● WORK TO BE COMPLETED
In full and without alteration, write out the records.

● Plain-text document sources
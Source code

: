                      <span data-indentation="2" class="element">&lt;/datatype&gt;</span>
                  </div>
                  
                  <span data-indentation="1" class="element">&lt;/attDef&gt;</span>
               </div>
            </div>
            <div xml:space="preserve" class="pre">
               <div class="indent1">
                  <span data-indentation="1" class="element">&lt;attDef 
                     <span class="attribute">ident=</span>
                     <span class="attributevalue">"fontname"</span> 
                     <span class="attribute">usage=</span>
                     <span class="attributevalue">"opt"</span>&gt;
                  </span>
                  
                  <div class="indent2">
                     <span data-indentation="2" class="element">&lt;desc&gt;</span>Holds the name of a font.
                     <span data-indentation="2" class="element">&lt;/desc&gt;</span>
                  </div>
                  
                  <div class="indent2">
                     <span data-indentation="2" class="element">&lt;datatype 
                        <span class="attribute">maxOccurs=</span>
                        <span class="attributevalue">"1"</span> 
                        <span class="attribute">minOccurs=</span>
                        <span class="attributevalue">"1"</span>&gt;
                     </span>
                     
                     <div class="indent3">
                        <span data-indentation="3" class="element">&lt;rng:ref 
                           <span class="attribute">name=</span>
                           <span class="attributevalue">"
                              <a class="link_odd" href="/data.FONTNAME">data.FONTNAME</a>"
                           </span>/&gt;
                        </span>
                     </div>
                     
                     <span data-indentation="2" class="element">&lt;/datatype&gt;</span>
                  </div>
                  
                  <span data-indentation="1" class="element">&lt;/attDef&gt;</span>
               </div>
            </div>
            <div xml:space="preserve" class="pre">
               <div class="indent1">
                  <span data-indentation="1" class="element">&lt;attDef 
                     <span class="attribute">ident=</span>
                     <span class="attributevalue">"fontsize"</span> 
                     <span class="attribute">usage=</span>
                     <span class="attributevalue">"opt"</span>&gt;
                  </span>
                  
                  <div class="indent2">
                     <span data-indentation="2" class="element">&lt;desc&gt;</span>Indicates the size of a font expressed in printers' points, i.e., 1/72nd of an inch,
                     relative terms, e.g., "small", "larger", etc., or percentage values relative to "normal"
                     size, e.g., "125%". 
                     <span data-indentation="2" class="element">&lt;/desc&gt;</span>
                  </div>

● FINAL ANSWER
Source code

:                      <span data-indentation="2" class="element">&lt;/datatype&gt;</span>
                  </div>
                  
                  <span data-indentation="1" class="element">&lt;/attDef&gt;</span>
               </div>
            </div>
            <div xml:space="preserve" class="pre">
               <div class="indent1">
                  <span data-indentation="1" class="element">&lt;attDef 
                     <span class="attribute">ident=</span>
                     <span class="attributevalue">"fontname"</span> 
                     <span class="attribute">usage=</span>
                     <span class="attributevalue">"opt"</span>&gt;
                  </span>
                  
                  <div class="indent2">
                     <span data-indentation="2" class="element">&lt;desc&gt;</span>Holds the name of a font.
                     <span data-indentation="2" class="element">&lt;/desc&gt;</span>
                  </div>
                  
                  <div class="indent2">
                     <span data-indentation="2" class="element">&lt;datatype 
                        <span class="attribute">maxOccurs=</span>
                        <span class="attributevalue">"1"</span> 
                        <span class="attribute">minOccurs=</span>
                        <span class="attributevalue">"1"</span>&gt;
                     </span>
                     
                     <div class="indent3">
                        <span data-indentation="3" class="element">&lt;rng:ref 
                           <span class="attribute">name=</span>
                           <span class="attributevalue">"
                              <a class="link_odd" href="/data.FONTNAME">data.FONTNAME</a>"
                           </span>/&gt;
                        </span>
                     </div>
                     
                     <span data-indentation="2" class="element">&lt;/datatype&gt;</span>
                  </div>
                  
                  <span data-indentation="1" class="element">&lt;/attDef&gt;</span>
               </div>
            </div>
            <div xml:space="preserve" class="pre">
               <div class="indent1">
                  <span data-indentation="1" class="element">&lt;attDef 
                     <span class="attribute">ident=</span>
                     <span class="attributevalue">"fontsize"</span> 
                     <span class="attribute">usage=</span>
                     <span class="attributevalue">"opt"</span>&gt;
                  </span>
                  
                  <div class="indent2">
                     <span data-indentation="2" class="element">&lt;desc&gt;</span>Indicates the size of a font expressed in printers' points, i.e., 1/72nd of an inch,
                     relative terms, e.g., "small", "larger", etc., or percentage values relative to "normal"
                     size, e.g., "125%". 
                     <span data-indentation="2" class="element">&lt;/desc&gt;</span>
                  </div>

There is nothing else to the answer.